We can see by looking at the output that we achieve reasonably good accuracy on
the test dataset (80%+).  The file `predictions.csv` could also be used by
other tools; for instance, we can easily calculate the number of points that
were predicted incorrectly:

```sh
$ diff -U 0 predictions.csv covertype-small.test.labels.csv | grep '^@@' | wc -l
```

It's easy to modify the code above to do more complex things, or to use
different mlpack learners, or to interface with other machine learning toolkits.

## Using mlpack for movie recommendations

In this example, we'll train a collaborative filtering model using mlpack's
`mlpack_cf` program.  We'll train this on the
[MovieLens dataset](https://grouplens.org/datasets/movielens/), and then we'll
use the model that we train to give recommendations.

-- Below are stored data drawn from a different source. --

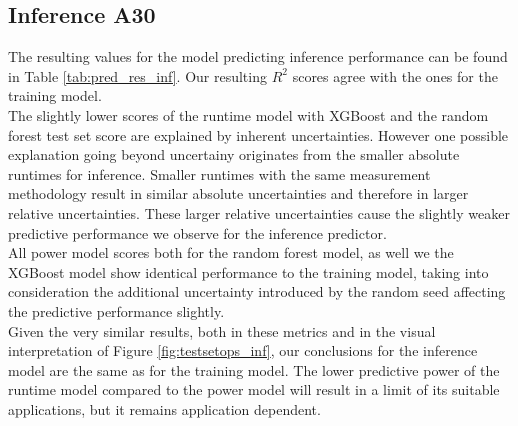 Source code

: \subsection{Inference A30}

The resulting values for the model predicting inference performance can be found in Table \ref{tab:pred_res_inf}. Our resulting $R^2$ scores agree with the ones for the training model. \\
The slightly lower scores of the runtime model with XGBoost and the random forest test set score are explained by inherent uncertainties. However one possible explanation going beyond uncertainy originates from the smaller absolute runtimes for inference. Smaller runtimes with the same measurement methodology result in similar absolute uncertainties and therefore in larger relative uncertainties. These larger relative uncertainties cause the slightly weaker predictive performance we observe for the inference predictor.\\
All power model scores both for the random forest model, as well we the XGBoost model show identical performance to the training model, taking into consideration the additional uncertainty introduced by the random seed affecting the predictive performance slightly. \\
Given the very similar results, both in these metrics and in the visual interpretation of Figure \ref{fig:testsetops_inf}, our conclusions for the inference model are the same as for the training model. The lower predictive power of the runtime model compared to the power model will result in a limit of its suitable applications, but it remains application dependent.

You can copy-paste this code directly into the command line to run it.

```sh
wget https://www.mlpack.org/datasets/ml-20m/ratings-only.csv.gz
wget https://www.mlpack.org/datasets/ml-20m/movies.csv.gz
gunzip ratings-only.csv.gz
gunzip movies.csv.gz

# Hold out 10% of the dataset into a test set so we can evaluate performance.
mlpack_preprocess_split                 \
    --input_file ratings-only.csv       \
    --training_file ratings-train.csv   \
    --test_file ratings-test.csv        \
    --test_ratio 0.1                    \
    --verbose

# Train the model.  Change the rank to increase/decrease the complexity of the
# model.
mlpack_cf                             \
    --training_file ratings-train.csv \
    --test_file ratings-test.csv      \
    --rank 10                         \
    --algorithm RegSVD                \
    --output_model_file cf-model.bin  \
    --verbose

# Now query the 5 top movies for user 1.
echo "1" > query.csv;
mlpack_cf                             \
    --input_model_file cf-model.bin   \
    --query_file query.csv            \
    --recommendations 10              \
    --output_file recommendations.csv \
    --verbose

# Get the names of the movies for user 1.
echo "Recommendations for user 1:"
for i in `seq 1 10`; do
    item=`cat recommendations.csv | awk -F',' '{ print $'$i' }'`;
    head -n $(($item + 2)) movies.csv | tail -1 | \
        sed 's/^[^,]*,[^,]*,//' | \
        sed 's/\(.*\),.*$/\1/' | sed 's/"//g';
done
```

Here is some example output, showing that user 1 seems to have good taste in
movies:

```
Recommendations for user 1:
Casablanca (1942)
Pan's Labyrinth (Laberinto del fauno, El) (2006)
Godfather, The (1972)
Answer This! (2010)
Life Is Beautiful (La Vita è bella) (1997)
Adventures of Tintin, The (2011)
Dark Knight, The (2008)
Out for Justice (1991)
Dr. Strangelove or: How I Learned to Stop Worrying and Love the Bomb (1964)
Schindler's List (1993)
```

## Next steps with mlpack

Now that you have done some simple work with mlpack, you have seen how it can
easily plug into a data science production workflow for the command line.  But
these two examples have only shown a little bit of the functionality of mlpack.
Lots of other commands are available with different functionality.  A full list
of commands and full documentation for each can be found on the following page:

 - [CLI program documentation](https://www.mlpack.org/doc/user/bindings/cli.html)

Also, mlpack is much more flexible from C++ and allows much greater
functionality.  So, more complicated tasks are possible if you are willing to
write C++.  To get started learning about mlpack in C++, the
[C++ quickstart](cpp.md) is a good place to start.